Your instructions: Would you repeat every line of the data exactly?

Information:
= Beginning of Section =

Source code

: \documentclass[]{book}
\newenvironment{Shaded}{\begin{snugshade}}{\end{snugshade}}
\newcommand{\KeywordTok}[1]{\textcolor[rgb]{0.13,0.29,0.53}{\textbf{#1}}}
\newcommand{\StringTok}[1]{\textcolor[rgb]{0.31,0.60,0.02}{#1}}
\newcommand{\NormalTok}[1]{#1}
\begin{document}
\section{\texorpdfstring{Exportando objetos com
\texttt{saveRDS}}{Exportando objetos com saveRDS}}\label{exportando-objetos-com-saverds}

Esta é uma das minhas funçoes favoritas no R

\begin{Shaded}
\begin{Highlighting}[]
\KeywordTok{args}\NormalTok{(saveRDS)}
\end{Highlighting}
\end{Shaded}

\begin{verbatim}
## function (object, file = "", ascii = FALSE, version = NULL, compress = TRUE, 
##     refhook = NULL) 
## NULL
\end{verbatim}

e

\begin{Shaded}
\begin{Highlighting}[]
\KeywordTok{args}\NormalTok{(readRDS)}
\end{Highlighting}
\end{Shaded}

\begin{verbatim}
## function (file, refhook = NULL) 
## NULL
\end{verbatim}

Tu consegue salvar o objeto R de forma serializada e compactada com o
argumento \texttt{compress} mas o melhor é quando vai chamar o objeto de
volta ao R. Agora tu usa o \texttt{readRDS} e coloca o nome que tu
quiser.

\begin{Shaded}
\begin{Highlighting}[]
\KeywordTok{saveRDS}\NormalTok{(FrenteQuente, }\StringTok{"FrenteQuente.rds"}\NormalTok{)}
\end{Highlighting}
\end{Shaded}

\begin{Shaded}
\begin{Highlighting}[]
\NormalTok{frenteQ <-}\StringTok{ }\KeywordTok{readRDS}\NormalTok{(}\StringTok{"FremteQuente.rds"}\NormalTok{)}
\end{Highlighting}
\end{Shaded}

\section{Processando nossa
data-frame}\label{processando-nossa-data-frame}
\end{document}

= End of Section =

Task answer:
Source code

: \documentclass[]{book}
\newenvironment{Shaded}{\begin{snugshade}}{\end{snugshade}}
\newcommand{\KeywordTok}[1]{\textcolor[rgb]{0.13,0.29,0.53}{\textbf{#1}}}
\newcommand{\StringTok}[1]{\textcolor[rgb]{0.31,0.60,0.02}{#1}}
\newcommand{\NormalTok}[1]{#1}
\begin{document}
\section{\texorpdfstring{Exportando objetos com
\texttt{saveRDS}}{Exportando objetos com saveRDS}}\label{exportando-objetos-com-saverds}

Esta é uma das minhas funçoes favoritas no R

\begin{Shaded}
\begin{Highlighting}[]
\KeywordTok{args}\NormalTok{(saveRDS)}
\end{Highlighting}
\end{Shaded}

\begin{verbatim}
## function (object, file = "", ascii = FALSE, version = NULL, compress = TRUE, 
##     refhook = NULL) 
## NULL
\end{verbatim}

e

\begin{Shaded}
\begin{Highlighting}[]
\KeywordTok{args}\NormalTok{(readRDS)}
\end{Highlighting}
\end{Shaded}

\begin{verbatim}
## function (file, refhook = NULL) 
## NULL
\end{verbatim}

Tu consegue salvar o objeto R de forma serializada e compactada com o
argumento \texttt{compress} mas o melhor é quando vai chamar o objeto de
volta ao R. Agora tu usa o \texttt{readRDS} e coloca o nome que tu
quiser.

\begin{Shaded}
\begin{Highlighting}[]
\KeywordTok{saveRDS}\NormalTok{(FrenteQuente, }\StringTok{"FrenteQuente.rds"}\NormalTok{)}
\end{Highlighting}
\end{Shaded}

\begin{Shaded}
\begin{Highlighting}[]
\NormalTok{frenteQ <-}\StringTok{ }\KeywordTok{readRDS}\NormalTok{(}\StringTok{"FremteQuente.rds"}\NormalTok{)}
\end{Highlighting}
\end{Shaded}

\section{Processando nossa
data-frame}\label{processando-nossa-data-frame}
\end{document}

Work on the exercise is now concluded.